TO DO. All lines in the data that hold the word "server" need copying.
::::::
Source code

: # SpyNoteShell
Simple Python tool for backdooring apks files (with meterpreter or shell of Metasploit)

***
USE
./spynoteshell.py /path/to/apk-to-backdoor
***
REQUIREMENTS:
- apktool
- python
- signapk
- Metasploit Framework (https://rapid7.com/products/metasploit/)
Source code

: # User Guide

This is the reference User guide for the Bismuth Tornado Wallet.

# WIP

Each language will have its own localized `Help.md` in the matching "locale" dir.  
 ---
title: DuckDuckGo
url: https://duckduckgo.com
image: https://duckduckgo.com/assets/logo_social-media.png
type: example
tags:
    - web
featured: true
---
::::::
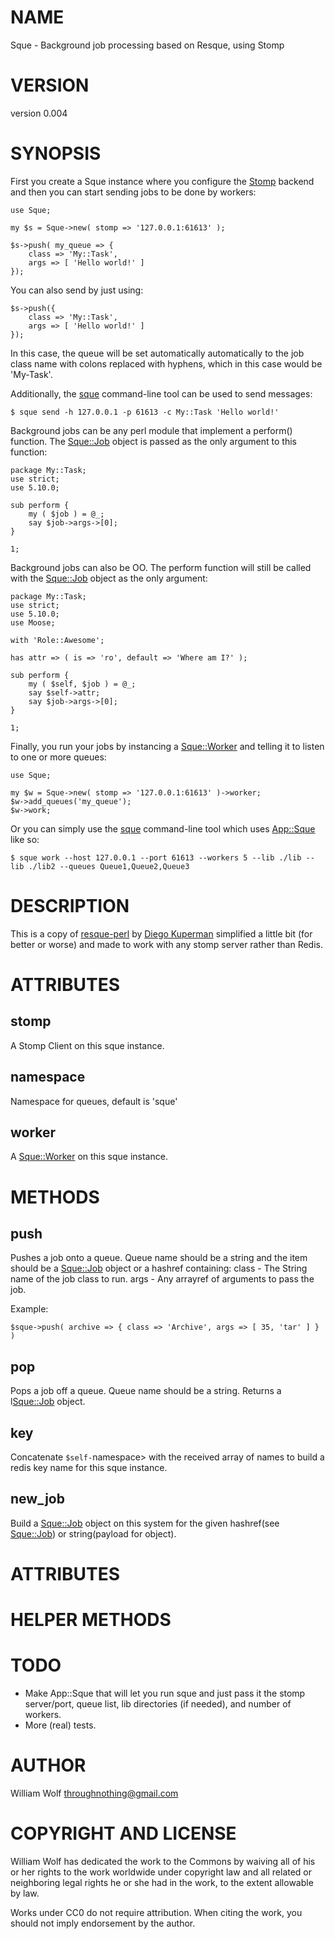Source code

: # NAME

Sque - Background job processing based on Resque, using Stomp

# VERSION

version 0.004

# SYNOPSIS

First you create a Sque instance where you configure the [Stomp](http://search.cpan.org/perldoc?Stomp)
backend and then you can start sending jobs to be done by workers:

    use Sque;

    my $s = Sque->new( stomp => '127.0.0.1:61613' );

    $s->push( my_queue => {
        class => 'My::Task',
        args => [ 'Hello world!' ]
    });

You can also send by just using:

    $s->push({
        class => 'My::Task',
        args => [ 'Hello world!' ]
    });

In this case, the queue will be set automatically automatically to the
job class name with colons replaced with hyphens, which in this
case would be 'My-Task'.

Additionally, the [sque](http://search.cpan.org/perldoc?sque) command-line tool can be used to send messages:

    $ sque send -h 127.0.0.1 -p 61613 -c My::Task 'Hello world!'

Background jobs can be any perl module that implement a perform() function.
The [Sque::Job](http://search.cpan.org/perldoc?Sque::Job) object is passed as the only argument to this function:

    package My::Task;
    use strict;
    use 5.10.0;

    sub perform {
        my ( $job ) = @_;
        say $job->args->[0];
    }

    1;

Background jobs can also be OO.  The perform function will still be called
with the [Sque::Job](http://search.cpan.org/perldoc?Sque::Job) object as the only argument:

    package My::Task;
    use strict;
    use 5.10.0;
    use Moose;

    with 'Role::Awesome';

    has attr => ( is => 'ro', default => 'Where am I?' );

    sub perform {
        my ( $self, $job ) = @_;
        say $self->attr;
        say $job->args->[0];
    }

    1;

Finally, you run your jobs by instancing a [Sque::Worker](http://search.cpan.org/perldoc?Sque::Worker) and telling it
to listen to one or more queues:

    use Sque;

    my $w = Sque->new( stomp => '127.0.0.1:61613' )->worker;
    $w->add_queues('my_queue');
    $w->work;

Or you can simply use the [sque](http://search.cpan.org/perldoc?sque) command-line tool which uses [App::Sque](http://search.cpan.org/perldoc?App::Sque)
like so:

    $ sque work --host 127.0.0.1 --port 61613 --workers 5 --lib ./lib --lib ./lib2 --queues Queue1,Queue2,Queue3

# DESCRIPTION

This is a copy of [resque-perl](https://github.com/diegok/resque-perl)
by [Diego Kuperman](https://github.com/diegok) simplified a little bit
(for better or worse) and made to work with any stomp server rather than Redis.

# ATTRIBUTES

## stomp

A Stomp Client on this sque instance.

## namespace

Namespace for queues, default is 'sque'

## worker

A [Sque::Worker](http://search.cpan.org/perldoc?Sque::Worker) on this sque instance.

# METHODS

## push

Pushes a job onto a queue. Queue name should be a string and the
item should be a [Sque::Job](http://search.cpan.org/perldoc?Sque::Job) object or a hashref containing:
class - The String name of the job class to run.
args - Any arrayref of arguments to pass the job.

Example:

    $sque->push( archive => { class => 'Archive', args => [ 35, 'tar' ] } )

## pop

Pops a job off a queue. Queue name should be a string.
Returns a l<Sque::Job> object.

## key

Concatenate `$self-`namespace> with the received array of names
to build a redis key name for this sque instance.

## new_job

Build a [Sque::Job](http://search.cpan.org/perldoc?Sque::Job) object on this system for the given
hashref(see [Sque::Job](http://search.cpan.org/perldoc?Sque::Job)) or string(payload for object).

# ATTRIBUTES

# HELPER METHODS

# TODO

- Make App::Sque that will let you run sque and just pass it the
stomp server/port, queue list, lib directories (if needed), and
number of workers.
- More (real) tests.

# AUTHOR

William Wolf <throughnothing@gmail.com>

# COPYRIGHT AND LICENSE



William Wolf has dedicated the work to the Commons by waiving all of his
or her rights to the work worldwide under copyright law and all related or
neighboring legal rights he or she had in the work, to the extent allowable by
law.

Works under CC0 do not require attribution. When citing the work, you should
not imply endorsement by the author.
::::::
EXERCISE ANSWER.
(for better or worse) and made to work with any stomp server rather than Redis.
stomp server/port, queue list, lib directories (if needed), and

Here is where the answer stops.